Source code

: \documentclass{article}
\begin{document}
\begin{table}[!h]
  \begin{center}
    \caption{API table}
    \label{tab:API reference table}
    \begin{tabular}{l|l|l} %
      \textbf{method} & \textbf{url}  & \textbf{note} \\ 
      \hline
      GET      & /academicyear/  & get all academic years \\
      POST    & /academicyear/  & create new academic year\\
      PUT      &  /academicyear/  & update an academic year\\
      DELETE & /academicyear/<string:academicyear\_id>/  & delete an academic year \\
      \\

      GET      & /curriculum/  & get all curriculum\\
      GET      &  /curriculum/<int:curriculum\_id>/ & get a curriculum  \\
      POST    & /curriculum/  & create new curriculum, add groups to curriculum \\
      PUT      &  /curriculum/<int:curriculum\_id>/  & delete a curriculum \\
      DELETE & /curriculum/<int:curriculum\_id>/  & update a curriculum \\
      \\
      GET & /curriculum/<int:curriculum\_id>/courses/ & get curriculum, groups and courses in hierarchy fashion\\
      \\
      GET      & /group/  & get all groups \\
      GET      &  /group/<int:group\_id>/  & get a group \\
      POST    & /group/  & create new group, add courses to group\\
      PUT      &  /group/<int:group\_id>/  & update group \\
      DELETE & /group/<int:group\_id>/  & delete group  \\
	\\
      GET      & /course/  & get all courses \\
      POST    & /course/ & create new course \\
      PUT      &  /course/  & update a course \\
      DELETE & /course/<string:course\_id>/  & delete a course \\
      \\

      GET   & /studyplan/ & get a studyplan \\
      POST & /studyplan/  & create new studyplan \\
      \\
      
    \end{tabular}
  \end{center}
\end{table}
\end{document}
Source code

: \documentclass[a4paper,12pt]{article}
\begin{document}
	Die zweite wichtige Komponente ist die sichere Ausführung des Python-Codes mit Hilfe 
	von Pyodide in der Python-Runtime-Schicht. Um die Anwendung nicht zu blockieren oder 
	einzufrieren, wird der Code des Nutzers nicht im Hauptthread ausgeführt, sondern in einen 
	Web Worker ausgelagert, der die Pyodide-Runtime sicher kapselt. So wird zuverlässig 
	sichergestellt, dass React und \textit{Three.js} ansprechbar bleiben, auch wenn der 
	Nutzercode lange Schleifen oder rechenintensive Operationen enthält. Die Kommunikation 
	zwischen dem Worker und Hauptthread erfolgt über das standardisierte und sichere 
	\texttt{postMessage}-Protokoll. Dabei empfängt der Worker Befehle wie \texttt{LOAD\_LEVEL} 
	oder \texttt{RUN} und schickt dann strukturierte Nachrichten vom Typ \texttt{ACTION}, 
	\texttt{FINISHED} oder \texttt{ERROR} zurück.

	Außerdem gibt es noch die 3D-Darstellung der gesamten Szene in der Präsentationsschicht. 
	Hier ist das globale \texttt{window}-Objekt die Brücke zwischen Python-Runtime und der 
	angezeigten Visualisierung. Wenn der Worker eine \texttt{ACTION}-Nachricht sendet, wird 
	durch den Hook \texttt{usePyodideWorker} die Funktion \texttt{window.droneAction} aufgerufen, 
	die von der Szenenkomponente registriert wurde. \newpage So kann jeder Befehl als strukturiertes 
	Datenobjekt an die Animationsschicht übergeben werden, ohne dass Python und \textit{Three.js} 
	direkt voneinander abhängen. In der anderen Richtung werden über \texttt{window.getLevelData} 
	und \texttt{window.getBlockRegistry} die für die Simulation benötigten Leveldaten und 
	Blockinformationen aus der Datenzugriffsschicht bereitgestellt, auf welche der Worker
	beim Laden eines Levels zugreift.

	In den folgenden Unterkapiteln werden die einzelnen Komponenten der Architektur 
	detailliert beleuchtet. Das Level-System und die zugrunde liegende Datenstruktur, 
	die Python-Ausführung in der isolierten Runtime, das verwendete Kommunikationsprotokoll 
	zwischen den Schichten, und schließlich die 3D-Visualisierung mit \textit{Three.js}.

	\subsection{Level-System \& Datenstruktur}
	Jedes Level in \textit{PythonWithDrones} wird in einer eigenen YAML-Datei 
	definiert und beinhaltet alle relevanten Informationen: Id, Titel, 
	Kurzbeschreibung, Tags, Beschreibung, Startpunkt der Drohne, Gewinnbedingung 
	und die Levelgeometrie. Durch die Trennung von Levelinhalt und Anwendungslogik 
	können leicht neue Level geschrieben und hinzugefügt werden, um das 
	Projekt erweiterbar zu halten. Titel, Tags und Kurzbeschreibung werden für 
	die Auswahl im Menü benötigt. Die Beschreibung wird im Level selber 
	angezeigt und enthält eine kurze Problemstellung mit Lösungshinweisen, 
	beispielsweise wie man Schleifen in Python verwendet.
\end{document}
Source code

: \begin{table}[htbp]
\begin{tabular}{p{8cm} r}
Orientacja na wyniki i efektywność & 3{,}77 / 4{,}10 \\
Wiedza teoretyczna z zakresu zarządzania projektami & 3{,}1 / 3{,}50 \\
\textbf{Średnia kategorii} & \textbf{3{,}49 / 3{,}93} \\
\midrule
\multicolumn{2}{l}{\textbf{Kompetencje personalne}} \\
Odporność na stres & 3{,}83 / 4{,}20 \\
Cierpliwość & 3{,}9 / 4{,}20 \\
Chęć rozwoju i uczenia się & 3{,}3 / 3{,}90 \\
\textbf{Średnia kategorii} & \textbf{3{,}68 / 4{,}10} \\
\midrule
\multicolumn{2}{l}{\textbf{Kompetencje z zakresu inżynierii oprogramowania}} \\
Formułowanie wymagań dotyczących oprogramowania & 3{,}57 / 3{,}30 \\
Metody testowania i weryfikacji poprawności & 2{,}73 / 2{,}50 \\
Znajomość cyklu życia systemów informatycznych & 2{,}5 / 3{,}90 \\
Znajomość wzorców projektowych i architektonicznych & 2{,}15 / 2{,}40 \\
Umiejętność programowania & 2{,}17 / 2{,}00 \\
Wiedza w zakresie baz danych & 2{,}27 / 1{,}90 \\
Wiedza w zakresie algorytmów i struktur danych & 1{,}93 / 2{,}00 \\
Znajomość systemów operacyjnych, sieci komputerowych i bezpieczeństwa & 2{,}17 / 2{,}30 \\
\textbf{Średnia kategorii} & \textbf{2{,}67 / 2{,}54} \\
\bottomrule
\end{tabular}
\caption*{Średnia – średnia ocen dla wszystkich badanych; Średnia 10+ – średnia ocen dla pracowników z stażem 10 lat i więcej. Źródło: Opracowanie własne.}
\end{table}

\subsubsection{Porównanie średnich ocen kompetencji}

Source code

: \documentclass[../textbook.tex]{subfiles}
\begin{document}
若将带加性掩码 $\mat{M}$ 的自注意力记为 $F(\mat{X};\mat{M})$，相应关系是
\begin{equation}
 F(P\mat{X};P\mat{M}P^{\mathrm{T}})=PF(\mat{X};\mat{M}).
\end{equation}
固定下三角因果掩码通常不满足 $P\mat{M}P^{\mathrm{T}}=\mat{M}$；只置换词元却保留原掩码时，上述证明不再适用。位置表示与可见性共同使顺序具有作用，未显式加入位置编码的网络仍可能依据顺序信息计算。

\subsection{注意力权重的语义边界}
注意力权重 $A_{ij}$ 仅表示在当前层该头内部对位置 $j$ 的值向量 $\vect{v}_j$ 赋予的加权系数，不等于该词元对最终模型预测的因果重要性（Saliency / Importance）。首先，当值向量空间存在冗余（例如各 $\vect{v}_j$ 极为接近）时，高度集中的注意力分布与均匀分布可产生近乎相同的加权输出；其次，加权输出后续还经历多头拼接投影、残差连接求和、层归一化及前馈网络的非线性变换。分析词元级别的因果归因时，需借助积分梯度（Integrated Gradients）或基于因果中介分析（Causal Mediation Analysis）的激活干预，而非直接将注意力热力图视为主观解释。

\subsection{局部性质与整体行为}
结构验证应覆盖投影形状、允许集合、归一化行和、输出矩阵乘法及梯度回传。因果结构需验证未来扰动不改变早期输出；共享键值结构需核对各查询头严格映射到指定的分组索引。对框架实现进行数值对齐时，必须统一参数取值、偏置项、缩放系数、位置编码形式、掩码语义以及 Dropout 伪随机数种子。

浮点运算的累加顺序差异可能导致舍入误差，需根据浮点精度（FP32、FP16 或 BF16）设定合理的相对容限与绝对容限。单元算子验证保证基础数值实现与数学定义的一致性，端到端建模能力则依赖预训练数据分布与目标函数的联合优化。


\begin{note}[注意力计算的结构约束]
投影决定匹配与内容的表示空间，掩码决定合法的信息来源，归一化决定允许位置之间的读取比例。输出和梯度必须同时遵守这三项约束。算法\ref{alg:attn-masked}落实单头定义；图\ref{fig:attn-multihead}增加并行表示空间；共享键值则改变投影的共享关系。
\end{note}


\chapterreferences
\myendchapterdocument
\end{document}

■ **Aim of the task**: When a line of the data holds the string "mathrm", pick it out and copy it.

■ **Answer to the problem**:
 F(P\mat{X};P\mat{M}P^{\mathrm{T}})=PF(\mat{X};\mat{M}).
固定下三角因果掩码通常不满足 $P\mat{M}P^{\mathrm{T}}=\mat{M}$；只置换词元却保留原掩码时，上述证明不再适用。位置表示与可见性共同使顺序具有作用，未显式加入位置编码的网络仍可能依据顺序信息计算。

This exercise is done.